■ Task directions:
Which of the lines in the records below hold the string "class"? Copy every one of them.

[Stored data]

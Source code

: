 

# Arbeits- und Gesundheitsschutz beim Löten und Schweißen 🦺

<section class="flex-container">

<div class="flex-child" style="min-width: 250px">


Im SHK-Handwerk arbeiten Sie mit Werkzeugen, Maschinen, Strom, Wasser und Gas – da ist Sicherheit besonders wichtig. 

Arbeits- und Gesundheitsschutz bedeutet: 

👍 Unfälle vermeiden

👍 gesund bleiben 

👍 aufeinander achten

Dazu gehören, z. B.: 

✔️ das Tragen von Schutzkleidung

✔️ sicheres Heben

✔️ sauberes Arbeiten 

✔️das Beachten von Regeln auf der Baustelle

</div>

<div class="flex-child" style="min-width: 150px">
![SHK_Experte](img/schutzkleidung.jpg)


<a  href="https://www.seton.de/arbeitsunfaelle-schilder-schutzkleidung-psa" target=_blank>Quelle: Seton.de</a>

■ Your response:
<section class="flex-container">
<div class="flex-child" style="min-width: 250px">
<div class="flex-child" style="min-width: 150px">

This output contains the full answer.